Inusitado beija-mão

Não recordo qual foi o cartunista que, na década de 1970, fez uma charge em que o exército cubano, comandado por um oficial soviético, entrava num país da África. O comandante ordenava: "Libertem os africanos, e se eles não quiserem libertar-se, atirem neles!".

Lembrei isso ao ler matéria da Folha de S. Paulo sobre a visita de um tal Movimento Delegados pela Democracia (sic!) ao ministro Alexandre de Moraes para entregar-lhe uma homenagem pela "coragem" na defesa das instituições. Ninguém disse explicitamente, mas a homenagem foi ao modo heterodoxo com que o ministro julga e decide.

E, lisonjeado com o beija-mão, ele disse que "instituições brasileiras ainda não compreenderam plenamente os riscos que a democracia brasileira correu no ano de 2022." Para ele, "tanto na polícia quanto no Ministério Público e no Judiciário, tem gente que não entendeu ainda o que nós passamos. E o perigo de isso ressurgir".

Traduzindo a lisonja e a ortodoxia do ministro.

Foi para salvar a democracia que se cancelou o "devido processo legal", que se aboliu o "princípio do juiz natural", que se ignorou a separação dos poderes e que, como advertiu Marco Aurélio Mello (então ministro do STF), se relegou o "direito acusatório" (próprio da democracia) para adotar práticas do despótico "direito inquisitório", disso resultando virar letra morta o art. 5º, LV da Constituição, em que se prevê, para todo e qualquer acusado, direito ao "contraditório e ampla defesa, com os meios e recursos a ela inerentes".

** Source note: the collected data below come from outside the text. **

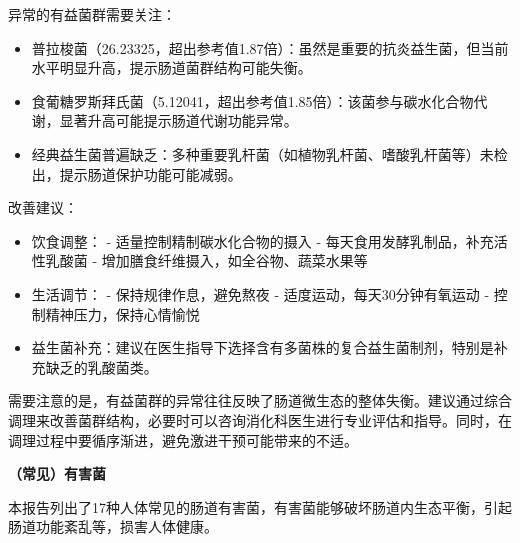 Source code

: \documentclass[UTF8]{ctexart}
\begin{document}
\begin{tcolorbox}[
    enhanced,
    colback=gray!3,
    colframe=gray!3,
    arc=3mm,
    boxrule=0pt,
    width=\textwidth,
    top=8pt,
    bottom=8pt
    ]
{\small{\textcolor{customRed}{\faBell}}\quad 异常的有益菌群需要关注：
\begin{itemize}
\item 普拉梭菌（26.23325，超出参考值1.87倍）：虽然是重要的抗炎益生菌，但当前水平明显升高，提示肠道菌群结构可能失衡。
\item 食葡糖罗斯拜氏菌（5.12041，超出参考值1.85倍）：该菌参与碳水化合物代谢，显著升高可能提示肠道代谢功能异常。
\item 经典益生菌普遍缺乏：多种重要乳杆菌（如植物乳杆菌、嗜酸乳杆菌等）未检出，提示肠道保护功能可能减弱。
\end{itemize}

{\textcolor{green!85!black}{\faLightbulb}}\quad 改善建议：
\begin{itemize}
\item 饮食调整：
    - 适量控制精制碳水化合物的摄入
    - 每天食用发酵乳制品，补充活性乳酸菌
    - 增加膳食纤维摄入，如全谷物、蔬菜水果等
\item 生活调节：
    - 保持规律作息，避免熬夜
    - 适度运动，每天30分钟有氧运动
    - 控制精神压力，保持心情愉悦
\item 益生菌补充：建议在医生指导下选择含有多菌株的复合益生菌制剂，特别是补充缺乏的乳酸菌类。
\end{itemize}

需要注意的是，有益菌群的异常往往反映了肠道微生态的整体失衡。建议通过综合调理来改善菌群结构，必要时可以咨询消化科医生进行专业评估和指导。同时，在调理过程中要循序渐进，避免激进干预可能带来的不适。
}
\end{tcolorbox}

\newpage

\begin{tcolorbox}[
    enhanced,
    colback=white,
    colframe=white,
    arc=2mm,
    boxrule=0pt,
    width=\textwidth,
    left=15pt,
    right=15pt,
    top=10pt,
    bottom=10pt,
    drop shadow={
        opacity=0.2,
        color=customTeal
    },
    borderline west={5pt}{0pt}{customTeal}
]
\textcolor{customTeal}{\large\textbf{（常见）有害菌}}
\end{tcolorbox}

\begin{tcolorbox}[
    enhanced,
    colback=customTealBg,
    colframe=customTealBg,
    arc=3mm,
    boxrule=0pt,
    width=\textwidth,
    top=8pt,
    bottom=8pt
]
{\small{\color{customTeal}\faInfoCircle} 本报告列出了17种人体常见的肠道有害菌，有害菌能够破坏肠道内生态平衡，引起肠道功能紊乱等，损害人体健康。
}
\end{tcolorbox}
\end{document}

Mas isso não seria um ataque direto aos fundamentos da democracia? Não é a lógica insana de um médico inimaginável que, para combater uma doença, ministra uma injeção letal ao paciente?

Os signatários da homenagem ainda ouviram palavras que, noutro contexto, poderiam fazer sentido: "Polícia, na ditadura, não é polícia. É braço armado do ditador. Ministério Público, Judiciário, na ditadura, não têm independência nenhuma, autonomia nenhuma. Também são os braços jurídicos [da ditadura]", falou o ministro.

Verdade. Assim era na infeliz República Dominicana sob a tirania de Trujillo (direita). É assim na Venezuela como em todos os países socialistas (esquerda). E assim se está desenhando no Brasil.

Renato Sant'Ana, Advogado e Psicólogo.